Two things we have in abundance here in the Ozarks is terrain and dense forests. It's pretty easy to get confused and lost in an unfamiliar area for those who don't pay attention going in. I've had to guide several hikers back to their cars here over the years.
And I had to learn myself how to pay attention. Some of the first longer hikes I did here I scared myself on the way back by not knowing exactly where I was because nothing looked familiar. I had to learn to make a habit of turning around now and then and taking a good look behind me so I knew what to look for and recognize it on the way back.
A GPS that has your starting point "waypointed" or track recorded from where you started on it can make it really easy to get back fast, and that can come in really handy.
Over the years of hiking here I've gotten a lot better at reading topo maps and figuring out where I am on those, so I really don't need a GPS, but they are just too cool not to want to bring. One of the great things is being able to waypoint spots of interest and save them in a mapping app like Garmin's Basecamp.

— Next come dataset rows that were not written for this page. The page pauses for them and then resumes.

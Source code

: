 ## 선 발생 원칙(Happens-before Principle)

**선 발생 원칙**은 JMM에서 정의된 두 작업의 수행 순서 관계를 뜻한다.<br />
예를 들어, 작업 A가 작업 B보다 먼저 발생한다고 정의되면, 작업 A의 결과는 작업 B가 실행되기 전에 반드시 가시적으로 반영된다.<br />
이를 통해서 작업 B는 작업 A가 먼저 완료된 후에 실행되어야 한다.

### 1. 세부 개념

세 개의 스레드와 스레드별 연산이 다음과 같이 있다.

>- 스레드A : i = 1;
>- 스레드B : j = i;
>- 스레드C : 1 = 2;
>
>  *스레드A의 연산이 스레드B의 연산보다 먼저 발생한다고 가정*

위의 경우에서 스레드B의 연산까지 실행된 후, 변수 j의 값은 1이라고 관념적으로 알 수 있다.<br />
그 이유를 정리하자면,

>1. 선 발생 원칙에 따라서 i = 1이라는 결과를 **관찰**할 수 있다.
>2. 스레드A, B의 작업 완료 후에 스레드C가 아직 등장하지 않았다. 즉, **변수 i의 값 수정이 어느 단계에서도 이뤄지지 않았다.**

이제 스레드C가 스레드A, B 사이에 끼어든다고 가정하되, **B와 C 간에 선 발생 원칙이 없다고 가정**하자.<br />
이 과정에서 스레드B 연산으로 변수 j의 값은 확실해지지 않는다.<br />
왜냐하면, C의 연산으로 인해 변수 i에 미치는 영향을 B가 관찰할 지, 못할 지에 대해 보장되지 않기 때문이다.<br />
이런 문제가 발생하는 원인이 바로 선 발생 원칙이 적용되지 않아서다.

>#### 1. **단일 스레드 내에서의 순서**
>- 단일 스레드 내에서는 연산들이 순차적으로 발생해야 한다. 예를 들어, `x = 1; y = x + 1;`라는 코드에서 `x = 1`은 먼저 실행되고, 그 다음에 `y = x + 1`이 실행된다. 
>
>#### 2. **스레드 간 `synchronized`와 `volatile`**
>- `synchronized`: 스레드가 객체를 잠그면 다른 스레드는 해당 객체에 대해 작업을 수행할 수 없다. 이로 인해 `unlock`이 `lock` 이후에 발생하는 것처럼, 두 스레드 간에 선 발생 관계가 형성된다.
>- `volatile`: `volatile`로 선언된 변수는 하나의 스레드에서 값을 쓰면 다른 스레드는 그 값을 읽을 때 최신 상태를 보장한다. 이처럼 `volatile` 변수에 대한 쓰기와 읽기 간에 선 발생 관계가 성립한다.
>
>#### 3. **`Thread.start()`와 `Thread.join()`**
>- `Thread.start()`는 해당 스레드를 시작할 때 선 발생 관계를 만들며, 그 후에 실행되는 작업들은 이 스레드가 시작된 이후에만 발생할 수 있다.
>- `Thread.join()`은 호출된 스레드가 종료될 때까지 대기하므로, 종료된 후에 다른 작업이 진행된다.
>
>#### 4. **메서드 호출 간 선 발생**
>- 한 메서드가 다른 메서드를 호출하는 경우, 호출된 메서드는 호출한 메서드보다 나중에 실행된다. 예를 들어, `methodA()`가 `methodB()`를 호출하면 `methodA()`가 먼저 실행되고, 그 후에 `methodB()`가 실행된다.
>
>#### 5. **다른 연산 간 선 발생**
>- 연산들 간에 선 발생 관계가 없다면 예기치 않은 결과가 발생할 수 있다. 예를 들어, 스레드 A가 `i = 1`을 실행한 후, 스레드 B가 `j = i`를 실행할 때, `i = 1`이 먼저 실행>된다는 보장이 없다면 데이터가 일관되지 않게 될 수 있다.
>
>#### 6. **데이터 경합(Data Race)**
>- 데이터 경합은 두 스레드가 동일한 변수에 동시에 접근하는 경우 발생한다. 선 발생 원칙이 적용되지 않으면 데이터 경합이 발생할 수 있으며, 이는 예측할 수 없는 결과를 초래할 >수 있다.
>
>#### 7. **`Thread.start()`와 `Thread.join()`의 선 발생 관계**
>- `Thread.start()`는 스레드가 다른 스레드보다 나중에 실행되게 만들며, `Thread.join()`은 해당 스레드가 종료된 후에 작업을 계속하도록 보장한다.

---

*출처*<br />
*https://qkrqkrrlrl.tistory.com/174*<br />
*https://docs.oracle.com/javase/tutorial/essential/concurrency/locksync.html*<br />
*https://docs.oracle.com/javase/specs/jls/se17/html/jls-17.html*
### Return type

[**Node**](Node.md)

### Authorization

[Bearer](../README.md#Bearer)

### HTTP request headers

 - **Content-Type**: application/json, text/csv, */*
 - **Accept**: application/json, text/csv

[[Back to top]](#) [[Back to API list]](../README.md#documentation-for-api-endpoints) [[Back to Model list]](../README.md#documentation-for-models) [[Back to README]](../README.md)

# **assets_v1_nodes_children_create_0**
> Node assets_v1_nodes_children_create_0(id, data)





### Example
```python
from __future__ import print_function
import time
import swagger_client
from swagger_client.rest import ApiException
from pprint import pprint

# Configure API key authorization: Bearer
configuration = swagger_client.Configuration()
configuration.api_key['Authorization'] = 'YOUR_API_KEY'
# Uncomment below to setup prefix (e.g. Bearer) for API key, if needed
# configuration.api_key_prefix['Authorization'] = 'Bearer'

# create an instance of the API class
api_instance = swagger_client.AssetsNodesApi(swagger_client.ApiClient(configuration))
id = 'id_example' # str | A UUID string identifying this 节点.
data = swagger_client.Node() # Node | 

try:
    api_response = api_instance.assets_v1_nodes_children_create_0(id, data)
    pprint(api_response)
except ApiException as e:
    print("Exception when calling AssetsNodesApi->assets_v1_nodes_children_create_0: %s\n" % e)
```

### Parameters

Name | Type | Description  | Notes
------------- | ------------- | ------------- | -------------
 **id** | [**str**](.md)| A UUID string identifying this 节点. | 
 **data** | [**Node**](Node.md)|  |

I have spots waypointed from hikes I did years ago that I would have forgotten about otherwise and it's fun to download a track when I get back and display it on a map and go over the data they record.
A GPS can really help you fine tune you mapping skills too. I still take out my topo map and compass and triangulate my position using terrain features and then check my position against my GPS map. I can honestly say I've never been far off but it's still nice to get the affirmation and humbling when you're further off than you thought, which incentivizes one to be more precise, and I have become more precise with that incentive to motivate me.